Her eyes remained fixed on her glass of white wine. I grabbed her hand across the table. ‘I just want to be sure it’s you I call.’

She removed her hand and stared at me — her big blue eyes now moist.

‘Who are the other Lenas?’

‘I don’t know. Old friends. I’m no longer in contact with them.’

‘Why do you keep their numbers then?’

‘Does it bother you?’

‘I don’t want to be Lena Propaganda.’

‘If it makes you happy, I can change it. Would you like me to add your surname? Or perhaps your patronymic?’ I took the phone out of my pocket, placed it on the table, between my beer and her wine. ‘What is it? Sergeyevna? Borisovna? What’s your father’s name?’

‘I don’t want you to write anything but my name.’

‘Is it my fault that so many girls in Moscow share the same few names?
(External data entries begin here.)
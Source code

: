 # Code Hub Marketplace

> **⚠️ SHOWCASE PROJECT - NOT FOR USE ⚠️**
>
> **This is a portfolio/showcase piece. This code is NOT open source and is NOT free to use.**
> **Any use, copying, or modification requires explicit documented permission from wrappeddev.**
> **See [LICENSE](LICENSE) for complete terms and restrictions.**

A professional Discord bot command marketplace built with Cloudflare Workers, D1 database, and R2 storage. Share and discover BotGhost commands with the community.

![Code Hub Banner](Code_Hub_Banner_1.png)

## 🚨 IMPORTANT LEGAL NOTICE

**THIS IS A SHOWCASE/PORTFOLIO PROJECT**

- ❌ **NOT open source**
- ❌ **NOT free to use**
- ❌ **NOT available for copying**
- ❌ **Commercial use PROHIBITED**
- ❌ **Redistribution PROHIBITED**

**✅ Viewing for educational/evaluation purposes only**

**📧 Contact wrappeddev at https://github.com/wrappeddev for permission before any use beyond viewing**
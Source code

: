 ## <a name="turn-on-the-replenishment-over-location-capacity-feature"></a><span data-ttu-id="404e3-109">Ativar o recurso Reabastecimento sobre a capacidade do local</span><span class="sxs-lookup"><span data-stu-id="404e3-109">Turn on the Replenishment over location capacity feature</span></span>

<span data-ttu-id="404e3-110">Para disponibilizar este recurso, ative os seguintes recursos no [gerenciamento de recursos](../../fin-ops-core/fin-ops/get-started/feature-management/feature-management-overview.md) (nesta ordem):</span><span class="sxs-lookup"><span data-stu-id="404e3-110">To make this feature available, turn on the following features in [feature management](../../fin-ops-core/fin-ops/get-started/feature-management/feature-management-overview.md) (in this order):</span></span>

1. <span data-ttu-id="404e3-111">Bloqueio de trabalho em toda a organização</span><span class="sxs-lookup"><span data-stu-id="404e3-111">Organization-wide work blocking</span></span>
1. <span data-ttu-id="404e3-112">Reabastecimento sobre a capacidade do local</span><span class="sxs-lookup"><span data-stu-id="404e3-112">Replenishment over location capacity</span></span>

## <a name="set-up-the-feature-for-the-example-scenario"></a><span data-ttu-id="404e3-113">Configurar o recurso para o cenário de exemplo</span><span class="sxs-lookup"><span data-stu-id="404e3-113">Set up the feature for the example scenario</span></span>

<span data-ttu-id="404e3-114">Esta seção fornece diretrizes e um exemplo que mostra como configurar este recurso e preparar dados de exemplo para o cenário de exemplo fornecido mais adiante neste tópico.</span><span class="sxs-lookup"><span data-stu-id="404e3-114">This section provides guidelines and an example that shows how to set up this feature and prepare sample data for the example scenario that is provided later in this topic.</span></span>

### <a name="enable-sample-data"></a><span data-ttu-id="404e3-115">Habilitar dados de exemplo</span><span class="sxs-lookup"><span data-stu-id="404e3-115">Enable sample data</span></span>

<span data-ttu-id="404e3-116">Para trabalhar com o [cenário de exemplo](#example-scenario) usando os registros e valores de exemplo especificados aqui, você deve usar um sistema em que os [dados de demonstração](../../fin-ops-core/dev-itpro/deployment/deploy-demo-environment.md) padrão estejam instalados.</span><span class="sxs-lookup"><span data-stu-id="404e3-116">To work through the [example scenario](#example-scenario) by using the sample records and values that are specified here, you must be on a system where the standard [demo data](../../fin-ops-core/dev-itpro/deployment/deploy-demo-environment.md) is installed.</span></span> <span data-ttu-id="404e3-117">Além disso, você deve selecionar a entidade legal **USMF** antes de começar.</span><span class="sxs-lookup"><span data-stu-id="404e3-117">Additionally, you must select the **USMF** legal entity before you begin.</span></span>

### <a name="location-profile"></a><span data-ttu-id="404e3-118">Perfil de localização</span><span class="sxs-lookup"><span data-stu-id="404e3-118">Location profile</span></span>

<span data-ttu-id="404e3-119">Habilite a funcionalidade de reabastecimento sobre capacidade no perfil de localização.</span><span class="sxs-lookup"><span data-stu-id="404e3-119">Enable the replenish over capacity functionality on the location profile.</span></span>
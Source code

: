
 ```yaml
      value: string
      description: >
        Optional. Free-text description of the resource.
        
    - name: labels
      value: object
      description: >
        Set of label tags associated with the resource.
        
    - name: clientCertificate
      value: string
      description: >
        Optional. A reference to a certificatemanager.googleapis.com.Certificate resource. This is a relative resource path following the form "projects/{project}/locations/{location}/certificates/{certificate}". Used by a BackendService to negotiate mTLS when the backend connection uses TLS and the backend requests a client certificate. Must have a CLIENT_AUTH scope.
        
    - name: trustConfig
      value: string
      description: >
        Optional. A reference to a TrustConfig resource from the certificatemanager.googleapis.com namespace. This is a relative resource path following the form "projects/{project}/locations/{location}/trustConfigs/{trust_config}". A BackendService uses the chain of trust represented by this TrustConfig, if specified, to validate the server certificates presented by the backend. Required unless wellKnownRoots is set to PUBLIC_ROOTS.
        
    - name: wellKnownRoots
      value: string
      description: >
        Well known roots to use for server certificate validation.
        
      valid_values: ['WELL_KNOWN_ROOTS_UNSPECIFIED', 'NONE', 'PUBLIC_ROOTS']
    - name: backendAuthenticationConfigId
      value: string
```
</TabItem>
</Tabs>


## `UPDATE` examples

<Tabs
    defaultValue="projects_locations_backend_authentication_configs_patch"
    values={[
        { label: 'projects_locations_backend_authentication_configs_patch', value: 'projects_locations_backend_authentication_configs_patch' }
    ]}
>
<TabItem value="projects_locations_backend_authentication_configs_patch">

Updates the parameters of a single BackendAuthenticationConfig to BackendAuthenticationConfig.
It’s all Katyas, Mashas, Lenas, Tanyas, Olyas, Natashas.’

She looked at me, now on the verge of tears. Then, in a shaky, soft voice she said, ‘I just want to be Lena.’

‘In my heart,’ I said, ‘you’re just Lena. Besides, it could be worse. You could be Lena Beefeater, or Lena Hungry Duck. Propaganda is classy, elegant, refined.’

‘It’s not funny, Martin. I know I’m not that important to you, but at least I would like to think that I’m more than just someone on a list.’

‘But, Lenushka, you are important to me. Otherwise we wouldn’t be here, right now. Listen, if I ever write my book about Moscow, you’ll be the only Lena in it. I promise.’

‘You have no heart,’ she said, a tear rolling down her cheek. ‘And my mistake is that I let you have me too easily.’

‘What do you mean?’

‘You never had to fight for me.’ She took a sip of wine, then placed the glass in front of her. ‘You never bought me flowers.’